LangEditor: Natural Language-Driven 4D Editing for Improved Controllability of Dynamic Driving Scenes
Xiaoyu Liang, Linhui Wang, Chunlam Li, Junhong Lin, WEI GAO
AI summary
Problem
Fully synthetic driving data lacks real-world grounding, while existing editing methods rely on cumbersome manual masks or lack spatiotemporal coherence, hindering the creation of diverse, realistic scenarios for autonomous driving research.
Approach
The framework automatically grounds text instructions to target vehicles, generates physically plausible trajectories, and applies a joint refinement strategy combining dynamic shadow modeling and video diffusion inpainting to ensure spatiotemporal consistency and photorealism.
Key results
- Automatic vehicle selection and trajectory generation via a hierarchical multi-agent LLM workflow
- Dynamic Illumination-Aware Shadow Modeling (DIASM) for consistent lighting across time and space
- Appearance Refinement module using video diffusion inpainting to eliminate rendering artifacts
- State-of-the-art quantitative and qualitative performance in editing quality and controllability over video-based baselines
Why it matters
Bridges the gap between realistic scene editing and user-friendly controllability, offering a scalable tool for data augmentation and simulation in autonomous driving research.
Abstract
Diverse and realistic data are essential for develop- ing reliable autonomous driving (AD) systems, yet collecting and annotating large-scale real-world driving datasets is costly and time-consuming.
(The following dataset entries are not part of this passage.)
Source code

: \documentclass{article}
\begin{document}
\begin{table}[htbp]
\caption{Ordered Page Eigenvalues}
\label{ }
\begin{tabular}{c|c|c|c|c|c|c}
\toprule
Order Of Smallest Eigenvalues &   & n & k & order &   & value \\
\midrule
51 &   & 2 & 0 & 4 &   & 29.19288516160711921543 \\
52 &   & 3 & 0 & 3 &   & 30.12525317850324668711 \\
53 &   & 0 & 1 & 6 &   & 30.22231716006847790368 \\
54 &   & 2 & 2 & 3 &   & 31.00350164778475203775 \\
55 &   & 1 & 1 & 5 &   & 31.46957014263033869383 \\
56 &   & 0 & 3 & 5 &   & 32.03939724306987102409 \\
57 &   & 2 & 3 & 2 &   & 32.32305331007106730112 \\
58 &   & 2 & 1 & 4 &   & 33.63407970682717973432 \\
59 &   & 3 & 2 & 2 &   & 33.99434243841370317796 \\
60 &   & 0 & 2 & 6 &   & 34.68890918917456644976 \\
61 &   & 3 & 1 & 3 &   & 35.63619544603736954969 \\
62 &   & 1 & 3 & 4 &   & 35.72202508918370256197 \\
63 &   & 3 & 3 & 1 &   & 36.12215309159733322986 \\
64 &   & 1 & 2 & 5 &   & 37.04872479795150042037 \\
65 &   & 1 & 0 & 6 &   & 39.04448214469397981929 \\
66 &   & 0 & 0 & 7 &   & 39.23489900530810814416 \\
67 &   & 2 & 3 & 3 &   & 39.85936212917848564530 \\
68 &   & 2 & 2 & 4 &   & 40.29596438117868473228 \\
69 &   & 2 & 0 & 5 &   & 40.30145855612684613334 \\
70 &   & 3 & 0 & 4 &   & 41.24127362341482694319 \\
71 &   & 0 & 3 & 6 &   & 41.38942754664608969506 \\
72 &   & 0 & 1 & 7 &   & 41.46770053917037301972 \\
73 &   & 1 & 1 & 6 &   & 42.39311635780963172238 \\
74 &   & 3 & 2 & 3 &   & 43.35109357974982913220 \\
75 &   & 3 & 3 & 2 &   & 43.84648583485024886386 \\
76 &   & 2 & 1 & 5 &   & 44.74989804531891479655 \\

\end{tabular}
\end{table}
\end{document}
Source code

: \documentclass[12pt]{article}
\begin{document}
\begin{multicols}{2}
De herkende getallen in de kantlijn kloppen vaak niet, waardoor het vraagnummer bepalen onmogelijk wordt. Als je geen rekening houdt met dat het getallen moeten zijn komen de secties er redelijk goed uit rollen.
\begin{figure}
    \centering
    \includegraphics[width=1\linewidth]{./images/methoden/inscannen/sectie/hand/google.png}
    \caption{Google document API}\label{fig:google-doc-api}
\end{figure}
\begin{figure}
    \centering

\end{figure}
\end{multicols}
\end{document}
Recent advances in synthetic scene generation and editing have enabled the creation of diverse driving scenarios. However, fully synthetic scenes often lack real-world grounding, while existing editing approaches are either limited to pure video manipulation or involve cumbersome manual operations. To solve this, we present LangEditor, the natural language-driven 4D editing framework for dynamic driving scenes. LangEditor automatically grounds free-form language instructions to target vehicles and their editable attributes, generating physically plausible trajectories consistent with scene semantics. To ensure spatiotemporal coherence and visual fidelity, we propose a joint refinement strategy that integrates a Dynamic Illumination-Aware Shadow Module for lighting consistency across space-time, and an Appearance Refinement module for synthesizing high-quality textures and material properties. Extensive experiments on realistic driving datasets demonstrate that LangEditor enables intuitive, fine-grained, and photorealistic 4D scene manipulation, outperforming ex- isting baselines in both editing quality and controllability. Our approach bridges the gap between realistic scene editing and user-friendly controllability, offering a powerful tool for data augmentation and simulation in AD research.